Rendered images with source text
# # # #
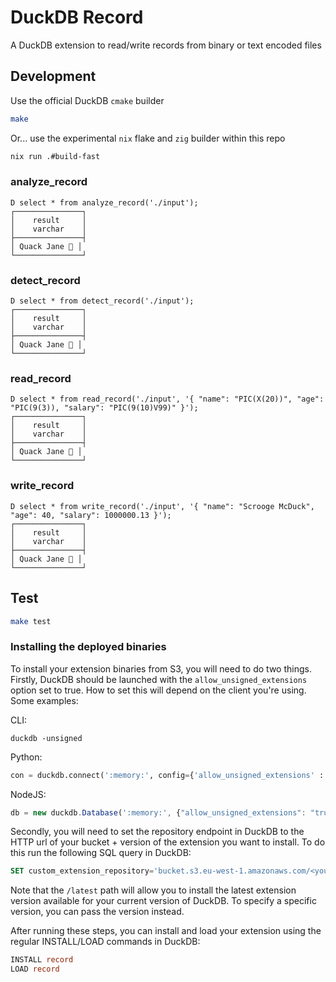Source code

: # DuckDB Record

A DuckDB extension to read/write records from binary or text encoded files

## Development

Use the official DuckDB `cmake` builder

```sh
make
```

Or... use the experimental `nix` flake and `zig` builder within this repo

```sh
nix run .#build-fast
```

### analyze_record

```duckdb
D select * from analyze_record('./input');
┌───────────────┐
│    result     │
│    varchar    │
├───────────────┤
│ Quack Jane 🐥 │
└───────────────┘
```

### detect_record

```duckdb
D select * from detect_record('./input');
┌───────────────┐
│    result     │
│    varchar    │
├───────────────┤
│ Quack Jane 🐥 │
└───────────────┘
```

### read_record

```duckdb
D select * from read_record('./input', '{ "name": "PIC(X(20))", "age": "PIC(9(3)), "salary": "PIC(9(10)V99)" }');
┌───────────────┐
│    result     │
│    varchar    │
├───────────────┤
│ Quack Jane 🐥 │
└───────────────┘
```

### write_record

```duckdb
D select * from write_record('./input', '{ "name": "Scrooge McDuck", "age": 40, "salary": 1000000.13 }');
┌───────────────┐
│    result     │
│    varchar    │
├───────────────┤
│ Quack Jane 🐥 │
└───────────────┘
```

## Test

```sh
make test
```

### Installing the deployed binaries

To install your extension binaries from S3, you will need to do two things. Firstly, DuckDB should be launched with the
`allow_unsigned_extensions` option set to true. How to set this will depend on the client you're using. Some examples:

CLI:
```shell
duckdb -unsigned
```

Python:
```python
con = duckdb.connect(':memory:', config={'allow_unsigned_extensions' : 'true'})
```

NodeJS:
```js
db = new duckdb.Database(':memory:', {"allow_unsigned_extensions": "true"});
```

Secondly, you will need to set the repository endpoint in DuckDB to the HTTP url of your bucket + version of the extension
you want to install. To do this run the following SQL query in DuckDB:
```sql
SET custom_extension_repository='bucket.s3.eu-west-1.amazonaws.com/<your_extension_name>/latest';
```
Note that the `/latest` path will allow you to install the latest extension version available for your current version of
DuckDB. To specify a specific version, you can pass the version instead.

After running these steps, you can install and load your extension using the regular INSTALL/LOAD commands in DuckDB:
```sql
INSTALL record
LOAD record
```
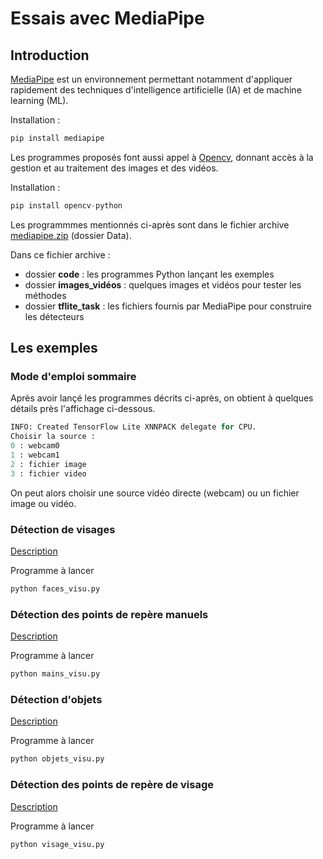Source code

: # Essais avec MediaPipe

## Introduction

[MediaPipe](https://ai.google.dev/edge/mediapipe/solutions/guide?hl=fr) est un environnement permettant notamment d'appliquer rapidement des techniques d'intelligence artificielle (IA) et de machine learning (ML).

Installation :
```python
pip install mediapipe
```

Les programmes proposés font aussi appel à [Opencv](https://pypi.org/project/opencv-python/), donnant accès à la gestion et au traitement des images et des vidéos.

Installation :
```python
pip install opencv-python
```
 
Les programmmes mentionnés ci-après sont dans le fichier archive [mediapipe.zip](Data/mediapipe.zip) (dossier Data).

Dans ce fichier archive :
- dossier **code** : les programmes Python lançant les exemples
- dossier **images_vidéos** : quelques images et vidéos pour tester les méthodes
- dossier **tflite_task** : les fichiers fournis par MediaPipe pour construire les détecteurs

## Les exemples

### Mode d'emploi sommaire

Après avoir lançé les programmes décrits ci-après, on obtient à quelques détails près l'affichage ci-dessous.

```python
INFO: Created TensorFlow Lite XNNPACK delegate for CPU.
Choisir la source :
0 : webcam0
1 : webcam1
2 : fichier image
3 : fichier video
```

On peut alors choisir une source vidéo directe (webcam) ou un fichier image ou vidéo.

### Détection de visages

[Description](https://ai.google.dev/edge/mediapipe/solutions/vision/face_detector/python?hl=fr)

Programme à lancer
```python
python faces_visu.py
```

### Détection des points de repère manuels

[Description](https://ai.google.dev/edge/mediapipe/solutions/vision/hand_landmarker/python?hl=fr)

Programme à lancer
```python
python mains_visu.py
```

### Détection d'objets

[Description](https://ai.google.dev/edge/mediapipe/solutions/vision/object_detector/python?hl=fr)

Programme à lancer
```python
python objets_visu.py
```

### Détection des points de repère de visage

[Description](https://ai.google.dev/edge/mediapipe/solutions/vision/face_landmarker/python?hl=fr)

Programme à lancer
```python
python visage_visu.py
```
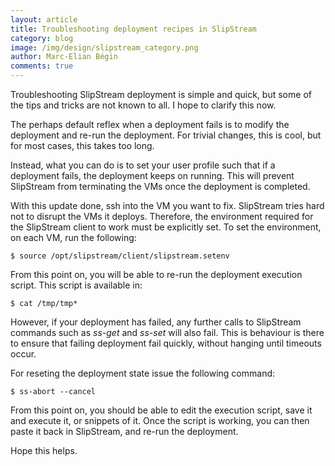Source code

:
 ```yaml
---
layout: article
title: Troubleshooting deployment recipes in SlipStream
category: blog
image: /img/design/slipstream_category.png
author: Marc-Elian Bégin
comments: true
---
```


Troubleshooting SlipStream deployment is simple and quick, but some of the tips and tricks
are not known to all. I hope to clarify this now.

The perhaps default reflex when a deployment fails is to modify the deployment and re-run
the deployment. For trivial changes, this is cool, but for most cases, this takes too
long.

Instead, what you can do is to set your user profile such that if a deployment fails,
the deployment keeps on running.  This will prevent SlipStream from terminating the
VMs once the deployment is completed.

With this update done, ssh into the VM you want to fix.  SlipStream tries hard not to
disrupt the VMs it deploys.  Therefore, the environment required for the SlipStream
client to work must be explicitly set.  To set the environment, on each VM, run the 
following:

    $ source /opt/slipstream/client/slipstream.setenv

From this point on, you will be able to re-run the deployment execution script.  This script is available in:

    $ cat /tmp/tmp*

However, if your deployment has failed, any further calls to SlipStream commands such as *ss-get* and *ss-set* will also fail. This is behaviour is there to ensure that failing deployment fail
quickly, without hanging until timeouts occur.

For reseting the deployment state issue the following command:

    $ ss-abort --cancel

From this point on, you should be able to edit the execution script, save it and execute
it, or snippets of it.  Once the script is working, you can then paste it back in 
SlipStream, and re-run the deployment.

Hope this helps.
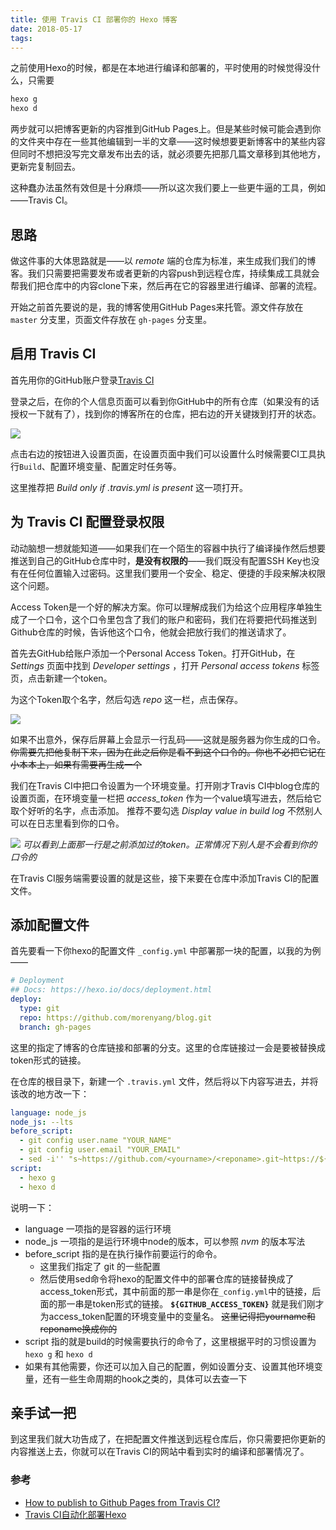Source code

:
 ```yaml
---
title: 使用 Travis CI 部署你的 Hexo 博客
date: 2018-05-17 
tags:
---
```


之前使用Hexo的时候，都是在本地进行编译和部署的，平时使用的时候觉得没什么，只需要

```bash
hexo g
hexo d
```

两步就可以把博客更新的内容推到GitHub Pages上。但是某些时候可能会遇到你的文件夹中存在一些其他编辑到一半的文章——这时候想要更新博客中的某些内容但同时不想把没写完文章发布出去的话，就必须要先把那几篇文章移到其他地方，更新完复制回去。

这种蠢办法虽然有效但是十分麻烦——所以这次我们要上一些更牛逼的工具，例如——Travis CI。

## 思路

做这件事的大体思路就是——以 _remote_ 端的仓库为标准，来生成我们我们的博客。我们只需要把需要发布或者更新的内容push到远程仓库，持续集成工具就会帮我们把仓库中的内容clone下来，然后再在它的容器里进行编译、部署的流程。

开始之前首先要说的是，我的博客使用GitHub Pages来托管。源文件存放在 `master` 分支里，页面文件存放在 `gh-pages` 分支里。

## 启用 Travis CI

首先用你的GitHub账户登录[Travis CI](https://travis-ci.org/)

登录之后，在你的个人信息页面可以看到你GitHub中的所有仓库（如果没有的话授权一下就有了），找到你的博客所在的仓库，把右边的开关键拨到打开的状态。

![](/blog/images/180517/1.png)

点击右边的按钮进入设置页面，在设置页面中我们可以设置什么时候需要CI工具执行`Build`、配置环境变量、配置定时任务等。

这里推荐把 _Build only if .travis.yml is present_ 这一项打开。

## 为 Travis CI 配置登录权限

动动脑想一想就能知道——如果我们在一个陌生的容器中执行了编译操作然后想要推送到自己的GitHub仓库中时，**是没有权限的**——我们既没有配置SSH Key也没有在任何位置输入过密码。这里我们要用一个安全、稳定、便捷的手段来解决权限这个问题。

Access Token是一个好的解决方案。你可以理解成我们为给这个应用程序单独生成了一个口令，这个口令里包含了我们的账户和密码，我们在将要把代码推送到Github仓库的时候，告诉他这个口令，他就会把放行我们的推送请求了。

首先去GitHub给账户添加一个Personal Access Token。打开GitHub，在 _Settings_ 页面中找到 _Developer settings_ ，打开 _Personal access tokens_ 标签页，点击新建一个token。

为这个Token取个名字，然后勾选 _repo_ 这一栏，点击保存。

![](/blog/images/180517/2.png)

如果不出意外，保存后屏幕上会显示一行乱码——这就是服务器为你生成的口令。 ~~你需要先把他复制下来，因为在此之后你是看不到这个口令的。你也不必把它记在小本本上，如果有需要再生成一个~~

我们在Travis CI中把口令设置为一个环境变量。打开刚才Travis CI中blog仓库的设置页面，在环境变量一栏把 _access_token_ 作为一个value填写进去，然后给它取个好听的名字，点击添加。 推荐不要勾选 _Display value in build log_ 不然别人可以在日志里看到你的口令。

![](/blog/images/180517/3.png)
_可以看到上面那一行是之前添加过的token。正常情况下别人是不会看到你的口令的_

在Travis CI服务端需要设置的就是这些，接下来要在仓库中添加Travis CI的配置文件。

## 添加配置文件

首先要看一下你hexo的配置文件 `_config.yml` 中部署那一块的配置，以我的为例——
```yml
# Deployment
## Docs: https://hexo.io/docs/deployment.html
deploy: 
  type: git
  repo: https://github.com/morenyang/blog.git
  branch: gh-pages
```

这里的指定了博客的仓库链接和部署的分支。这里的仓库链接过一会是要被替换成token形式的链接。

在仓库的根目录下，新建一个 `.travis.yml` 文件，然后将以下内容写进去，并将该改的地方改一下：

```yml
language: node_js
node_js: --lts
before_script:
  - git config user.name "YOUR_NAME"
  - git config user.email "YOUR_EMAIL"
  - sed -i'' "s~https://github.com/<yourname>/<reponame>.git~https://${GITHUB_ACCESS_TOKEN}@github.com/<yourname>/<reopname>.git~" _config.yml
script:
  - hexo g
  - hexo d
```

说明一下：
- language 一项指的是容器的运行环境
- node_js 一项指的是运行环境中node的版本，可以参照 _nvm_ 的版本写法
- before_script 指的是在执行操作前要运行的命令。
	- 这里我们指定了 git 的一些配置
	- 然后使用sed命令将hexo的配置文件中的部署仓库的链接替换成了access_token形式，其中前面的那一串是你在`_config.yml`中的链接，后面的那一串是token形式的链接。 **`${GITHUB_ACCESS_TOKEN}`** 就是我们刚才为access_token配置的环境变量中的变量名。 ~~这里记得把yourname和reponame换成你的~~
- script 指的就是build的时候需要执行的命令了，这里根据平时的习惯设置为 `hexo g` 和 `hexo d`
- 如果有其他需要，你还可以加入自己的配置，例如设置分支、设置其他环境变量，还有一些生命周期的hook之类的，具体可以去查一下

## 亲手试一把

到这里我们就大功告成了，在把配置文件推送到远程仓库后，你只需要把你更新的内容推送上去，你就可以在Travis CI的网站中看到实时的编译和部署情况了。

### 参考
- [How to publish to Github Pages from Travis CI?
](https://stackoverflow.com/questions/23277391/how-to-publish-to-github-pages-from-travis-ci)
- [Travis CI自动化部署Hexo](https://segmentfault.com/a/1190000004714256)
# # # #
[Your task]
Which lines in the records contain the word "that"? Copy each one.

[Response to this exercise]
Note that the `/latest` path will allow you to install the latest extension version available for your current version of
Instead, what you can do is to set your user profile such that if a deployment fails,
However, if your deployment has failed, any further calls to SlipStream commands such as *ss-get* and *ss-set* will also fail. This is behaviour is there to ensure that failing deployment fail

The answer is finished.